ABD, İran Cumhurbaşkanı İbrahim Reisi ve beraberindeki heyetin hayatını kaybettiği helikopter kazası sonrasında İran'dan gelen yardım talebini doğruladı. ABD Dışişleri Bakanlığı Sözcüsü Matthew Miller, talebin detaylarına girmeden, İran hükümetinin yardım isteğini doğruladıklarını belirtti. Ancak Miller, ABD'nin yardım talebine lojistik nedenlerle büyük ölçüde yanıt veremediğini ifade etti.

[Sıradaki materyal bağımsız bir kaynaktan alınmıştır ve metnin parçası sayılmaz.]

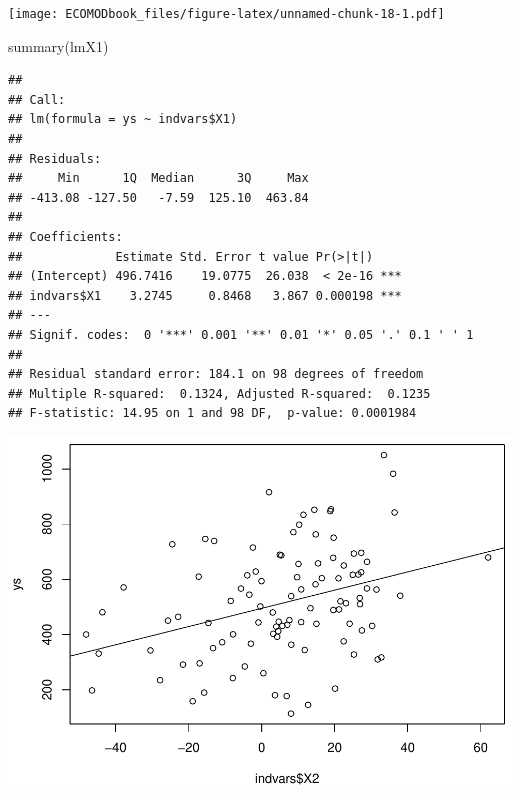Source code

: \documentclass[
]{book}
\newenvironment{Shaded}{\begin{snugshade}}{\end{snugshade}}
\newcommand{\FunctionTok}[1]{\textcolor[rgb]{0.00,0.00,0.00}{#1}}
\newcommand{\NormalTok}[1]{#1}
\newcommand{\OtherTok}[1]{\textcolor[rgb]{0.56,0.35,0.01}{#1}}
\newcommand{\SpecialCharTok}[1]{\textcolor[rgb]{0.00,0.00,0.00}{#1}}
\begin{document}
\texttt{[image: ECOMODbook\_files/figure-latex/unnamed-chunk-18-1.pdf]}

\begin{Shaded}
\begin{Highlighting}[]
\FunctionTok{summary}\NormalTok{(lmX1)}
\end{Highlighting}
\end{Shaded}

\begin{verbatim}
## 
## Call:
## lm(formula = ys ~ indvars$X1)
## 
## Residuals:
##     Min      1Q  Median      3Q     Max 
## -413.08 -127.50   -7.59  125.10  463.84 
## 
## Coefficients:
##             Estimate Std. Error t value Pr(>|t|)    
## (Intercept) 496.7416    19.0775  26.038  < 2e-16 ***
## indvars$X1    3.2745     0.8468   3.867 0.000198 ***
## ---
## Signif. codes:  0 '***' 0.001 '**' 0.01 '*' 0.05 '.' 0.1 ' ' 1
## 
## Residual standard error: 184.1 on 98 degrees of freedom
## Multiple R-squared:  0.1324, Adjusted R-squared:  0.1235 
## F-statistic: 14.95 on 1 and 98 DF,  p-value: 0.0001984
\end{verbatim}

\begin{Shaded}
\end{Shaded}

\includegraphics{ECOMODbook_files/figure-latex/unnamed-chunk-18-2.pdf}
\end{document}
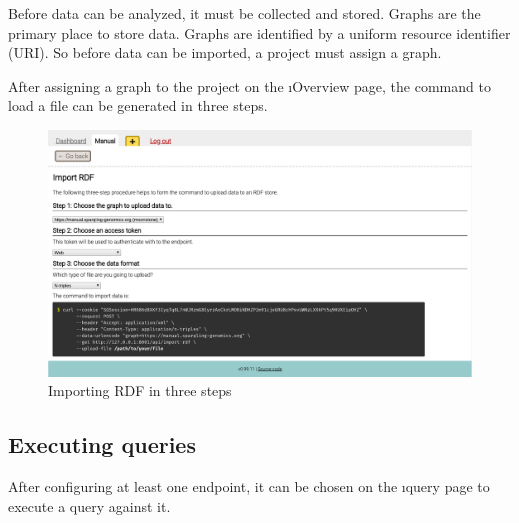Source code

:   Before data can be analyzed, it must be collected and stored.  Graphs are
  the primary place to store data.  Graphs are identified by a uniform resource
  identifier (URI).  So before data can be imported, a project must assign a
  graph.

  After assigning a graph to the project on the \i{Overview} page, the
  command to load a file can be generated in three steps.

  \begin{figure}[H]
    \begin{center}
      \includegraphics[width=1.0\textwidth]{figures/sg-web-import-rdf.pdf}
    \end{center}
    \caption{Importing RDF in three steps}
    \label{fig:web-import-rdf}
  \end{figure}

\subsection{Executing queries}

  After configuring at least one endpoint, it can be chosen on the \i{query}
  page to execute a query against it.

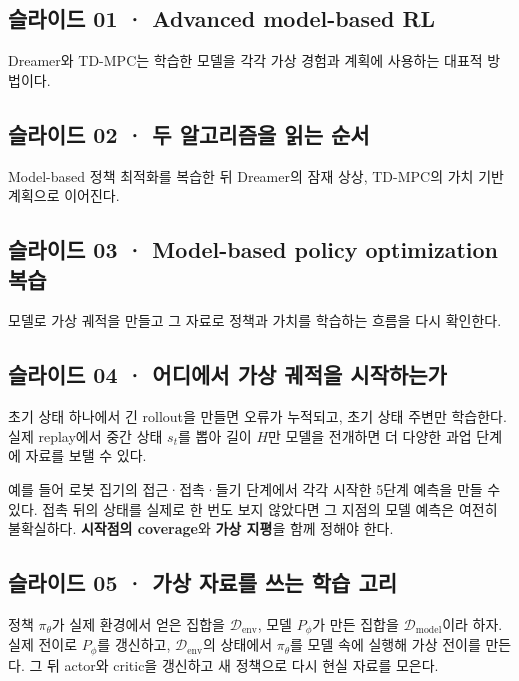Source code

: \documentclass[11pt,a4paper]{article}
\begin{document}
\subsection{슬라이드 01 · Advanced model-based RL}

Dreamer와 TD-MPC는 학습한 모델을 각각 가상 경험과 계획에 사용하는 대표적 방법이다.\par

\subsection{슬라이드 02 · 두 알고리즘을 읽는 순서}

Model-based 정책 최적화를 복습한 뒤 Dreamer의 잠재 상상, TD-MPC의 가치 기반 계획으로 이어진다.\par

\subsection{슬라이드 03 · Model-based policy optimization 복습}

모델로 가상 궤적을 만들고 그 자료로 정책과 가치를 학습하는 흐름을 다시 확인한다.\par

\subsection{슬라이드 04 · 어디에서 가상 궤적을 시작하는가}

초기 상태 하나에서 긴 rollout을 만들면 오류가 누적되고, 초기 상태 주변만 학습한다. 실제 replay에서 중간 상태 $s_t$를 뽑아 길이 $H$만 모델을 전개하면 더 다양한 과업 단계에 자료를 보탤 수 있다.\par

예를 들어 로봇 집기의 접근·접촉·들기 단계에서 각각 시작한 5단계 예측을 만들 수 있다. 접촉 뒤의 상태를 실제로 한 번도 보지 않았다면 그 지점의 모델 예측은 여전히 불확실하다. \textbf{시작점의 coverage}와 \textbf{가상 지평}을 함께 정해야 한다.\par

\subsection{슬라이드 05 · 가상 자료를 쓰는 학습 고리}

정책 $\pi_\theta$가 실제 환경에서 얻은 집합을 $\mathcal D_{\mathrm{env}}$, 모델 $P_\phi$가 만든 집합을 $\mathcal D_{\mathrm{model}}$이라 하자. 실제 전이로 $P_\phi$를 갱신하고, $\mathcal D_{\mathrm{env}}$의 상태에서 $\pi_\theta$를 모델 속에 실행해 가상 전이를 만든다. 그 뒤 actor와 critic을 갱신하고 새 정책으로 다시 현실 자료를 모은다.\par
\end{document}
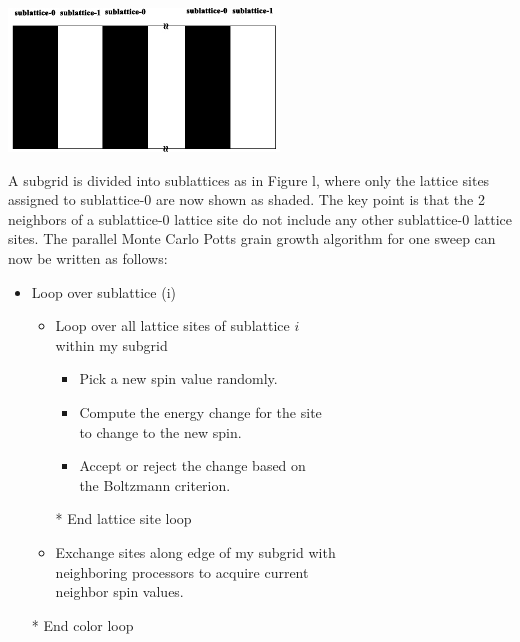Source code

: \documentclass[11pt]{article}
\begin{document}
\begin{multicols}{2}
\begin{minipage}{0.45\textwidth}\centering
  \includegraphics[height=1.5in]{mc-fig-01}
\end{minipage}



A subgrid is divided into sublattices as in Figure l, where only the lattice sites assigned to sublattice-0 are now shown as shaded.
The key point is that the 2 neighbors of a sublattice-0 lattice site do not include any other sublattice-0 lattice sites.
The parallel Monte Carlo Potts grain growth algorithm for one sweep can now be written as follows:
\begin{minipage}{0.45\textwidth}\centering
\begin{shadebox}
\begin{itemize}
  \item Loop over sublattice (i)
  \begin{itemize}
    \item Loop over all lattice sites of sublattice $i$\\ within my subgrid
    \begin{itemize}
      \item Pick a new spin value randomly.
      \item Compute the energy change for the site\\ to change to the new spin.
      \item Accept or reject the change based on\\ the Boltzmann criterion.
    \end{itemize}
    \item[*] End lattice site loop
    \item Exchange sites along edge of my subgrid with\\ neighboring processors to acquire current\\ neighbor spin values.
    \end{itemize}
    \item[*] End color loop
\end{itemize}
\end{shadebox}
\end{minipage}


\end{multicols}
\end{document}
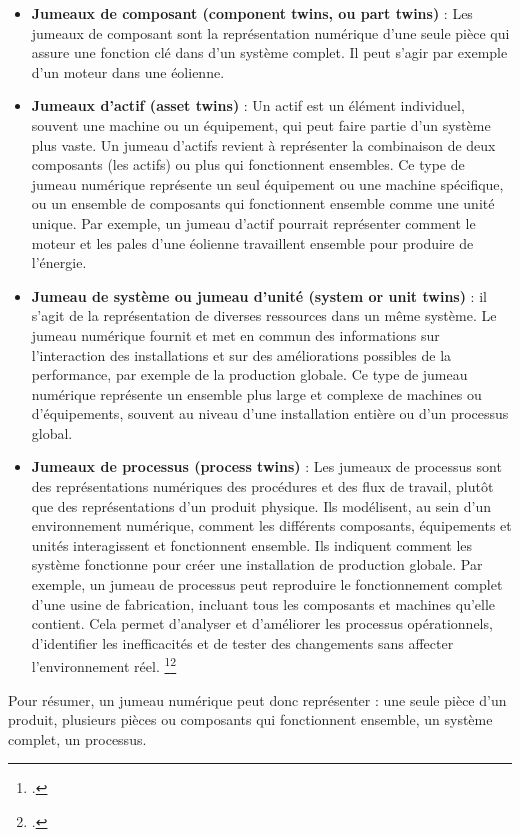 \begin{itemize} 
 \item \textbf{Jumeaux de composant (component twins, ou part twins)} : Les jumeaux de composant sont la représentation numérique d'une seule pièce qui assure une fonction clé dans d'un système complet. Il peut s’agir par exemple d'un moteur dans une éolienne. 
 \item \textbf{Jumeaux d'actif (asset twins)} : Un actif est un élément individuel, souvent une machine ou un équipement, qui peut faire partie d'un système plus vaste. Un jumeau d'actifs revient à représenter la combinaison de deux composants (les actifs) ou plus qui fonctionnent ensembles. Ce type de jumeau numérique représente un seul équipement ou une machine spécifique, ou un ensemble de composants qui fonctionnent ensemble comme une unité unique. Par exemple, un jumeau d'actif pourrait représenter comment le moteur et les pales d'une éolienne travaillent ensemble pour produire de l'énergie.
 \item \textbf{Jumeau de système ou jumeau d’unité (system or unit twins)} : il s’agit de la représentation de diverses ressources dans un même système. Le jumeau numérique fournit et met en commun des informations sur l’interaction des installations et sur des améliorations possibles de la performance, par exemple de la production globale. Ce type de jumeau numérique représente un ensemble plus large et complexe de machines ou d'équipements, souvent au niveau d'une installation entière ou d'un processus global.
 \item \textbf{Jumeaux de processus (process twins)} : Les jumeaux de processus sont des représentations numériques des procédures et des flux de travail, plutôt que des représentations d’un produit physique. Ils modélisent, au sein d’un environnement numérique, comment les différents composants, équipements et unités interagissent et fonctionnent ensemble. Ils indiquent comment les système fonctionne pour créer une installation de production globale. Par exemple, un jumeau de processus peut reproduire le fonctionnement complet d'une usine de fabrication, incluant tous les composants et machines qu'elle contient. Cela permet d'analyser et d'améliorer les processus opérationnels, d'identifier les inefficacités et de tester des changements sans affecter l'environnement réel. \footcite{QuEstceQu2023}\footcite{JumeauNumeriqueLogistique2023}
\end{itemize}

Pour résumer, un jumeau numérique peut donc représenter : une seule pièce d’un produit, plusieurs pièces ou composants qui fonctionnent ensemble, un système complet, un processus.\\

Beyaz Saray Ulusal Güvenlik Konseyi Sözcüsü John Kirby, İran Cumhurbaşkanı Reisi'nin ölümünün ardından Tahran'ı bölgede istikrarsızlaştıran eylemlerle suçladı. Kirby, ABD'nin İran'ın bölgesel etkinliklerine karşı uyguladığı sert politikaları sürdüreceğini vurguladı. Bu açıklamalar, ABD ve İran arasındaki zaten gergin olan ilişkilerin daha da gerilmesine neden oldu.
Kazadan sonra İran'ın uluslararası arenada ve iç politikada nasıl bir tutum sergileyeceği merak konusu olurken, ABD'nin de bu süreçte nasıl bir rol üstleneceği dikkatle izleniyor. İki ülke arasındaki gerilimin artması, bölgedeki istikrarsızlığın ve güvenlik endişelerinin daha da derinleşmesine neden olabilir. Bu durum, uluslararası toplumun bölgeye yönelik yaklaşımını ve çözüm arayışlarını etkileyebilir.
ABD'nin İran'a yönelik politikası, özellikle İran'ın bölgedeki etkinliği ve nükleer programı gibi konularda sık sık gündeme gelmektedir. Kazadan sonra ABD'nin ve diğer ulusların İran'a yönelik politikaları ve bu tür trajik olaylarda nasıl bir rol üstlenecekleri, uluslararası ilişkilerde önemli bir konu olarak değerlendirilmektedir.